During the flyby, two of the three cameras on the Mercury Transfer Module were turned on 20 hours before the close encounter and returned images to mission control at Darmstadt, Germany, until 15 minutes after. Meanwhile, seven of the 11 science instruments and a radiation monitor on the European Mercury Planetary Orbiter and five sensors on the Japanese Mercury Magnetospheric Orbiter returned data about the planet and its dense carbon dioxide atmosphere.

The flyby also allowed BepiColombo to make simultaneous observations with JAXA’s Akatsuki Venus Climate Orbiter and its Earth-orbiting Hisaki Spectroscopic Planet Observatory, as well as ground stations.

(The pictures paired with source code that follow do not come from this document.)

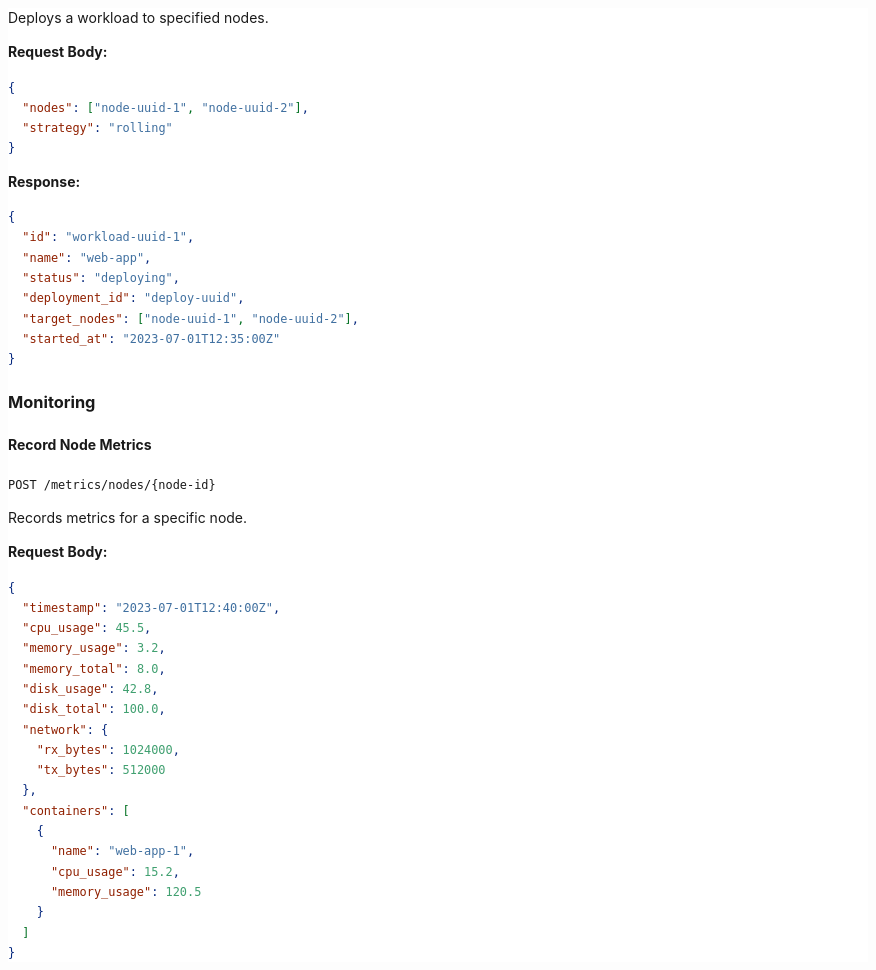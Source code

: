 Deploys a workload to specified nodes.

**Request Body:**
```json
{
  "nodes": ["node-uuid-1", "node-uuid-2"],
  "strategy": "rolling"
}
```

**Response:**
```json
{
  "id": "workload-uuid-1",
  "name": "web-app",
  "status": "deploying",
  "deployment_id": "deploy-uuid",
  "target_nodes": ["node-uuid-1", "node-uuid-2"],
  "started_at": "2023-07-01T12:35:00Z"
}
```

### Monitoring

#### Record Node Metrics

```
POST /metrics/nodes/{node-id}
```

Records metrics for a specific node.

**Request Body:**
```json
{
  "timestamp": "2023-07-01T12:40:00Z",
  "cpu_usage": 45.5,
  "memory_usage": 3.2,
  "memory_total": 8.0,
  "disk_usage": 42.8,
  "disk_total": 100.0,
  "network": {
    "rx_bytes": 1024000,
    "tx_bytes": 512000
  },
  "containers": [
    {
      "name": "web-app-1",
      "cpu_usage": 15.2,
      "memory_usage": 120.5
    }
  ]
}
```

Animated GIF of the Venus flyby
ESA/BepiColombo/MTM

Launched on October 20, 2018, BepiColombo is due to arrive in orbit around the planet Mercury in 2025. This requires the spacecraft to carry out a total of nine gravity-assist planetary flybys. The first was of Earth on April 10, 2020, and today's flyby will be followed by a second of Venus on August 10, 2021, when it will come within 550 km (342 miles), and a further six flybys of Mercury before settling into its final orbit. These flybys are supplemented with thrust from the craft's ion thrusters.

Venus flyby infographic
ESA/BepiColombo/MTM

With the first flyby of Venus behind it, BepiColombo will make a routine trajectory correction on October 22, and then power up its thrusters in May 2021. The first Mercury flyby is scheduled for October 2021, when it will pass within 200 km (124 miles). When the mission makes its final arrival in 2025, the two spacecraft that make up BepiColombo will undock and orbit independently.

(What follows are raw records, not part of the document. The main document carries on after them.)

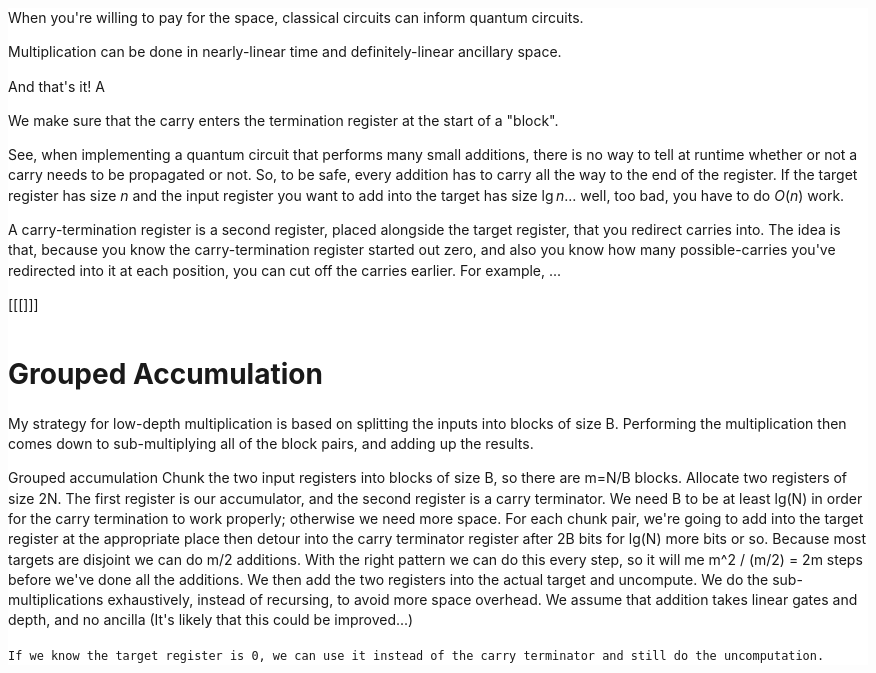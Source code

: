 When you're willing to pay for the space, classical circuits can inform quantum circuits.

Multiplication can be done in nearly-linear time and definitely-linear ancillary space.



And that's it!
A






We make sure that the carry enters the termination register at the start of a "block".

See, when implementing a quantum circuit that performs many small additions, there is no way to tell at runtime whether or not a carry needs to be propagated or not.
So, to be safe, every addition has to carry all the way to the end of the register.
If the target register has size $n$ and the input register you want to add into the target has size $\lg n$... well, too bad, you have to do $O(n)$ work.

A carry-termination register is a second register, placed alongside the target register, that you redirect carries into.
The idea is that, because you know the carry-termination register started out zero, and also you know how many possible-carries you've redirected into it at each position, you can cut off the carries earlier.
For example, ...

[[[]]]

# Grouped Accumulation

My strategy for low-depth multiplication is based on splitting the inputs into blocks of size B.
Performing the multiplication then comes down to sub-multiplying all of the block pairs, and adding up the results.




Grouped accumulation
	Chunk the two input registers into blocks of size B, so there are m=N/B blocks.
	Allocate two registers of size 2N.
	The first register is our accumulator, and the second register is a carry terminator.
	We need B to be at least lg(N) in order for the carry termination to work properly; otherwise we need more space.
	For each chunk pair, we're going to add into the target register at the appropriate place then detour into the carry terminator register after 2B bits for lg(N) more bits or so.
	Because most targets are disjoint we can do m/2 additions.
	With the right pattern we can do this every step, so it will me m^2 / (m/2) = 2m steps before we've done all the additions.
	We then add the two registers into the actual target and uncompute.
	We do the sub-multiplications exhaustively, instead of recursing, to avoid more space overhead.
	We assume that addition takes linear gates and depth, and no ancilla (It's likely that this could be improved...)
	
	If we know the target register is 0, we can use it instead of the carry terminator and still do the uncomputation.
	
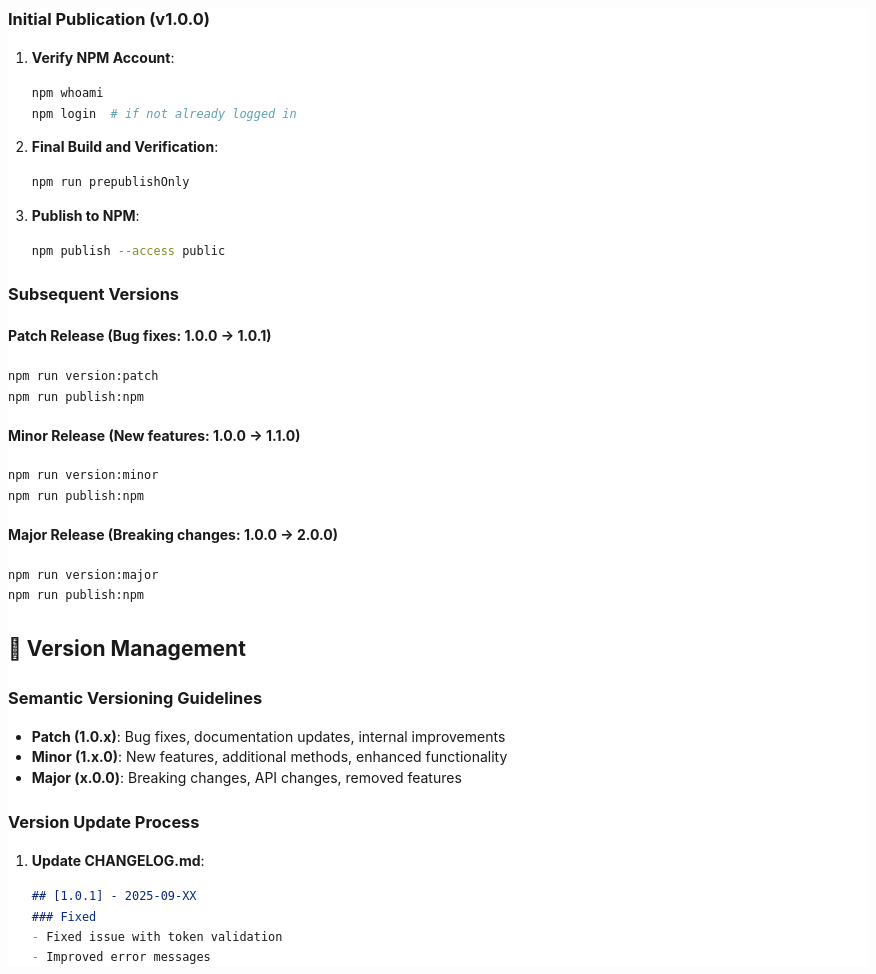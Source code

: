### Initial Publication (v1.0.0)

1. **Verify NPM Account**:
   ```bash
   npm whoami
   npm login  # if not already logged in
   ```

2. **Final Build and Verification**:
   ```bash
   npm run prepublishOnly
   ```

3. **Publish to NPM**:
   ```bash
   npm publish --access public
   ```

### Subsequent Versions

#### Patch Release (Bug fixes: 1.0.0 → 1.0.1)
```bash
npm run version:patch
npm run publish:npm
```

#### Minor Release (New features: 1.0.0 → 1.1.0)
```bash
npm run version:minor
npm run publish:npm
```

#### Major Release (Breaking changes: 1.0.0 → 2.0.0)
```bash
npm run version:major
npm run publish:npm
```

## 📝 Version Management

### Semantic Versioning Guidelines

- **Patch (1.0.x)**: Bug fixes, documentation updates, internal improvements
- **Minor (1.x.0)**: New features, additional methods, enhanced functionality
- **Major (x.0.0)**: Breaking changes, API changes, removed features

### Version Update Process

1. **Update CHANGELOG.md**:
   ```markdown
   ## [1.0.1] - 2025-09-XX
   ### Fixed
   - Fixed issue with token validation
   - Improved error messages
   ```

"Following the successful Earth flyby where our instruments worked even better than expected, we are looking forward to see what will come out of the Venus flyby," says Johannes Benkhoff, ESA’s BepiColombo Project Scientist. "We’ll have to be patient while our Venus specialists look carefully into the data, but we hope to be able to provide some atmosphere temperature and density profiles, information about the chemical composition and cloud cover, and on the magnetic environment interaction between the Sun and Venus. But we rather anticipate more results next year than now, given the closer flyby distance, so watch this space."